Data labelling — As discussed above, ML systems in particular need to “learn” by comparing labelled input data with outcomes after every training run. Having data labels which are as accurate and reliable as the input data itself is important for training and assuring that any AI system is accurate. There are many ways to label data, including: using an internal data-science team; external consultants; using external labelled data sources; crowdsourcing; programming a classifier or using a feedback loop. Having well-labelled data is often the key technical challenge that companies need to overcome when adopting AI.

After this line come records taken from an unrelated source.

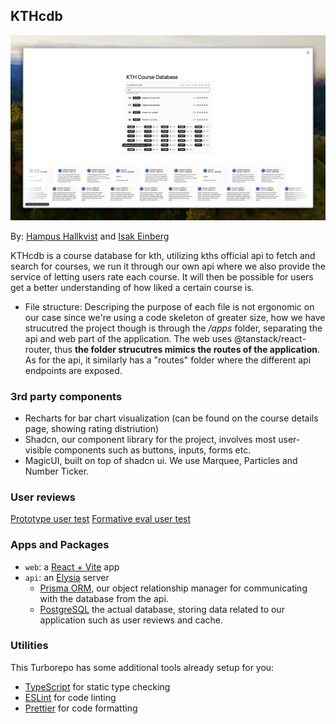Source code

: ## KTHcdb

![](./meta/repo-image.png)

By: [Hampus Hallkvist](https://github.com/hampfh) and [Isak Einberg](https://github.com/einbergisak)

KTHcdb is a course database for kth, utilizing kths official api to fetch and search for courses, we run it through our own api where we also provide the service of letting users rate each course. It will then be possible for users get a better understanding of how liked a certain course is.

<!-- - What we've done up to this point
  We have built sign-up/sign-in pages (you can try these out by navigating to /signup and /signin, they are lacking some CSS at the moment), connected to our api for authorizing users through magic link and jwt. We have also connected the home page to kth's api to allow users to search for courses. Reviews and user ratings have **NOT** been implemented yet. -->

- File structure: Descriping the purpose of each file is not ergonomic on our case since we're using a code skeleton of greater size, how we have strucutred the project though is through the _/apps_ folder, separating the api and web part of the application. The web uses @tanstack/react-router, thus **the folder strucutres mimics the routes of the application**. As for the api, it similarly has a "routes" folder where the different api endpoints are exposed.

### 3rd party components

- Recharts for bar chart visualization (can be found on the course details page, showing rating distriution)
- Shadcn, our component library for the project, involves most user-visible components such as buttons, inputs, forms etc.
- MagicUI, built on top of shadcn ui. We use Marquee, Particles and Number Ticker.

### User reviews

[Prototype user test](./user-reviews/prototype-user-review.md)
[Formative eval user test](./user-reviews/formative-eval-stage-user-review.md)

### Apps and Packages

- `web`: a [React + Vite](https://vite.dev) app
- `api`: an [Elysia](https://elysiajs.com/) server
  - [Prisma ORM](https://www.prisma.io/), our object relationship manager for communicating with the database from the api.
  - [PostgreSQL](https://www.postgresql.org/) the actual database, storing data related to our application such as user reviews and cache.

### Utilities

This Turborepo has some additional tools already setup for you:

- [TypeScript](https://www.typescriptlang.org/) for static type checking
- [ESLint](https://eslint.org/) for code linting
- [Prettier](https://prettier.io) for code formatting
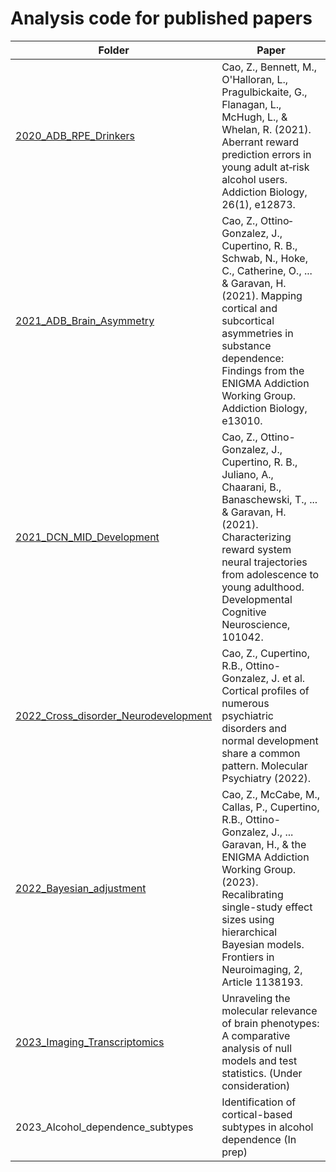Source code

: # Analysis code for published papers

|Folder|Paper|
|------|------|
|[2020_ADB_RPE_Drinkers](https://github.com/zh1peng/paper_code/tree/main/2020_ADB_RPE_Drinkers)|Cao, Z., Bennett, M., O'Halloran, L., Pragulbickaite, G., Flanagan, L., McHugh, L., & Whelan, R. (2021). Aberrant reward prediction errors in young adult at‐risk alcohol users. Addiction Biology, 26(1), e12873.|
|[2021_ADB_Brain_Asymmetry](https://github.com/zh1peng/paper_code/tree/main/2021_ADB_Brain_Asymmetry)|Cao, Z., Ottino‐Gonzalez, J., Cupertino, R. B., Schwab, N., Hoke, C., Catherine, O., ... & Garavan, H. (2021). Mapping cortical and subcortical asymmetries in substance dependence: Findings from the ENIGMA Addiction Working Group. Addiction Biology, e13010.|
|[2021_DCN_MID_Development](https://github.com/zh1peng/paper_code/tree/main/2021_DCN_MID_Development)|Cao, Z., Ottino-Gonzalez, J., Cupertino, R. B., Juliano, A., Chaarani, B., Banaschewski, T., ... & Garavan, H. (2021). Characterizing reward system neural trajectories from adolescence to young adulthood. Developmental Cognitive Neuroscience, 101042.|
|[2022_Cross_disorder_Neurodevelopment](https://github.com/zh1peng/paper_code/tree/main/2022_MP_Cross_disorder_Neurodevelopment)| Cao, Z., Cupertino, R.B., Ottino-Gonzalez, J. et al. Cortical profiles of numerous psychiatric disorders and normal development share a common pattern. Molecular Psychiatry (2022).|
|[2022_Bayesian_adjustment](https://github.com/zh1peng/paper_code/tree/main/2022_Bayesian_adjustment)|Cao, Z., McCabe, M., Callas, P., Cupertino, R.B., Ottino-Gonzalez, J., ... Garavan, H., & the ENIGMA Addiction Working Group. (2023). Recalibrating single-study effect sizes using hierarchical Bayesian models. Frontiers in Neuroimaging, 2, Article 1138193.|
|[2023_Imaging_Transcriptomics](https://github.com/zh1peng/paper_code/tree/main/2023_Imaging_Transcriptomics)| Unraveling the molecular relevance of brain phenotypes: A comparative analysis of null models and test statistics. (Under consideration)|
|2023_Alcohol_dependence_subtypes| Identification of cortical-based subtypes in alcohol dependence (In prep)|




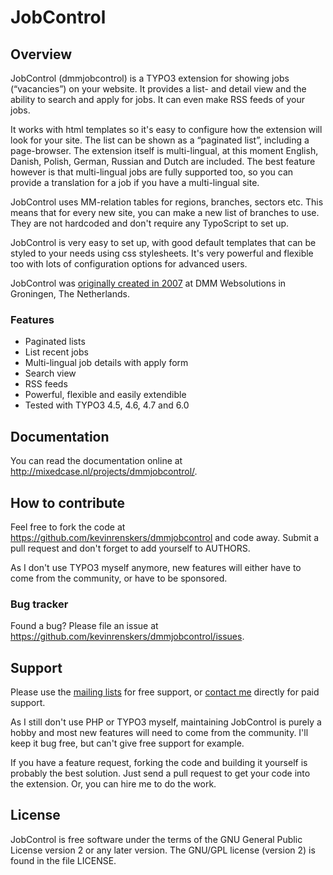 # JobControl

## Overview
JobControl (dmmjobcontrol) is a TYPO3 extension for showing jobs (“vacancies”) on your website. It provides a list- and detail view and the ability to search and apply for jobs. It can even make RSS feeds of your jobs.

It works with html templates so it's easy to configure how the extension will look for your site. The list can be shown as a “paginated list”, including a page-browser. The extension itself is multi-lingual, at this moment English, Danish, Polish, German, Russian and Dutch are included. The best feature however is that multi-lingual jobs are fully supported too, so you can provide a translation for a job if you have a multi-lingual site.

JobControl uses MM-relation tables for regions, branches, sectors etc. This means that for every new site, you can make a new list of branches to use. They are not hardcoded and don't require any TypoScript to set up.

JobControl is very easy to set up, with good default templates that can be styled to your needs using css stylesheets. It's very powerful and flexible too with lots of configuration options for advanced users.

JobControl was [originally created in 2007](http://mixedcase.nl/articles/2013/04/10/dmmjobcontrol-six-years-old/) at DMM Websolutions in Groningen, The Netherlands.

### Features
* Paginated lists
* List recent jobs
* Multi-lingual job details with apply form
* Search view
* RSS feeds
* Powerful, flexible and easily extendible
* Tested with TYPO3 4.5, 4.6, 4.7 and 6.0

## Documentation
You can read the documentation online at http://mixedcase.nl/projects/dmmjobcontrol/.

## How to contribute
Feel free to fork the code at https://github.com/kevinrenskers/dmmjobcontrol and code away. Submit a pull request and don't forget to add yourself to AUTHORS.

As I don't use TYPO3 myself anymore, new features will either have to come from the community, or have to be sponsored.

### Bug tracker
Found a bug? Please file an issue at https://github.com/kevinrenskers/dmmjobcontrol/issues.

## Support
Please use the [mailing lists](http://typo3.org/support/mailing-lists/)  for free support, or [contact me](http://mixedcase.nl/about/) directly for paid support.

As I still don't use PHP or TYPO3 myself, maintaining JobControl is purely a hobby and most new features will need to come from the community. I'll keep it bug free, but can't give free support for example.

If you have a feature request, forking the code and building it yourself is probably the best solution. Just send a pull request to get your code into the extension. Or, you can hire me to do the work.

## License
JobControl is free software under the terms of the
GNU General Public License version 2 or any later version.
The GNU/GPL license (version 2) is found in the file LICENSE.
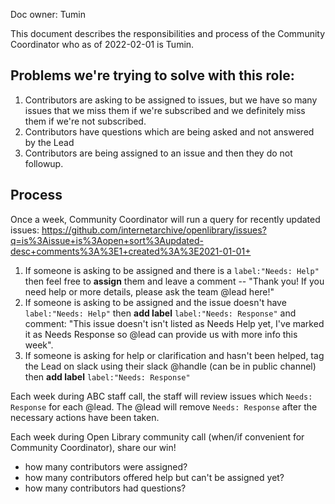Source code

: Doc owner: Tumin

This document describes the responsibilities and process of the Community Coordinator who as of 2022-02-01 is Tumin.

## Problems we're trying to solve with this role:
1. Contributors are asking to be assigned to issues, but we have so many issues that we miss them if we're subscribed and we definitely miss them if we're not subscribed.
2. Contributors have questions which are being asked and not answered by the Lead
3. Contributors are being assigned to an issue and then they do not followup.

## Process

Once a week, Community Coordinator will run a query for recently updated issues:
https://github.com/internetarchive/openlibrary/issues?q=is%3Aissue+is%3Aopen+sort%3Aupdated-desc+comments%3A%3E1+created%3A%3E2021-01-01+

1. If someone is asking to be assigned and there is a `label:"Needs: Help"` then feel free to **assign** them and leave a comment -- "Thank you! If you need help or more details, please ask the team @lead here!"
2. If someone is asking to be assigned and the issue doesn't have `label:"Needs: Help"` then **add label** `label:"Needs: Response"` and comment: "This issue doesn't isn't listed as Needs Help yet, I've marked it as Needs Response so @lead can provide us with more info this week".
3. If someone is asking for help or clarification and hasn't been helped, tag the Lead on slack using their slack @handle (can be in public channel) then **add label** `label:"Needs: Response"`

Each week during ABC staff call, the staff will review issues which `Needs: Response` for each @lead. The @lead will remove `Needs: Response` after the necessary actions have been taken.

Each week during Open Library community call (when/if convenient for Community Coordinator), share our win!
- how many contributors were assigned?
- how many contributors offered help but can't be assigned yet?
- how many contributors had questions?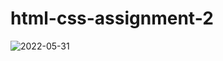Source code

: # html-css-assignment-2
![2022-05-31](https://user-images.githubusercontent.com/106257987/171164655-d84073aa-c294-4c9b-b407-e0e566373f78.png)
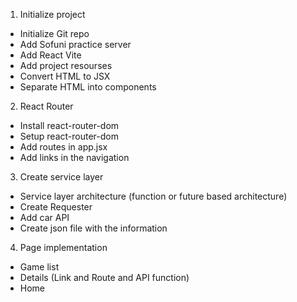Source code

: 1. Initialize project

- Initialize Git repo
- Add Sofuni practice server
- Add React Vite
- Add project resourses
- Convert HTML to JSX
- Separate HTML into components

2. React Router
- Install react-router-dom
- Setup react-router-dom
- Add routes in app.jsx
- Add links in the navigation

3. Create service layer
- Service layer architecture (function or future based architecture)
- Create Requester
- Add car API
- Create json file with the information


4. Page implementation
- Game list
- Details (Link and Route and API function)
- Home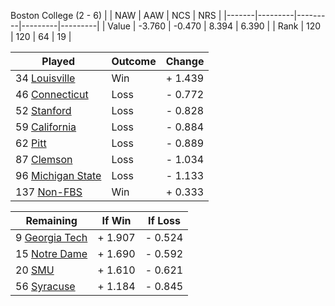 Boston College (2 - 6)
|       |   NAW   |   AAW   |   NCS   |   NRS   |
|-------|---------|---------|---------|---------|
| Value |  -3.760 |  -0.470 |   8.394 |   6.390 |
| Rank  |     120 |     120 |      64 |      19 |

| Played                    | Outcome    |  Change  |
|---------------------------|------------|----------|
|  34 [Louisville            ](Louisville.md)| Win        | +  1.439 |
|  46 [Connecticut           ](Connecticut.md)| Loss       | -  0.772 |
|  52 [Stanford              ](Stanford.md)| Loss       | -  0.828 |
|  59 [California            ](California.md)| Loss       | -  0.884 |
|  62 [Pitt                  ](Pitt.md)| Loss       | -  0.889 |
|  87 [Clemson               ](Clemson.md)| Loss       | -  1.034 |
|  96 [Michigan State        ](MichiganState.md)| Loss       | -  1.133 |
| 137 [Non-FBS               ](NonFBS.md)| Win        | +  0.333 |

| Remaining                 |  If Win  |  If Loss |
|---------------------------|----------|----------|
|   9 [Georgia Tech          ](GeorgiaTech.md)| +  1.907 | -  0.524 |
|  15 [Notre Dame            ](NotreDame.md)| +  1.690 | -  0.592 |
|  20 [SMU                   ](SMU.md)| +  1.610 | -  0.621 |
|  56 [Syracuse              ](Syracuse.md)| +  1.184 | -  0.845 |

There is currently a shortage of data scientists available in the job market today, especially those trained in AI. Outside of the AI behemoths of Google, Facebook, Apple; companies may find it hard to recruit data scientists who are skilled in AI. As an SME even if you find a skilled professional how will you know if they are a good fit for your business use case? Again here, education is key in helping management identify good candidates and provide them with clear goals. One solution may be to use external specialists to fill this skill gap. This solution may work in the short term to help a company produce their AI strategy, but in the long term, someone internal will be required to maintain and improve any deployed AI system.
Business use case
Identifying business case for AI requires managers to have a clear understanding of AI technologies, their possibilities and limitations. The lack of AI know-how may hinder adoption in many companies. Once knowledge has been obtained, clear plans, objectives and KPIs can be produced to allow management to benchmark any AI-based approach. As with any decision about the adoption of technology to a business problem, it is key that the technology is shaped to fit the problem, not the problem to the technology.
The promise of AI is still to be recognised for many businesses where the technology is applicable. Many challenges are to be overcome and can be provided businesses have a good education about AI and a clear AI strategy.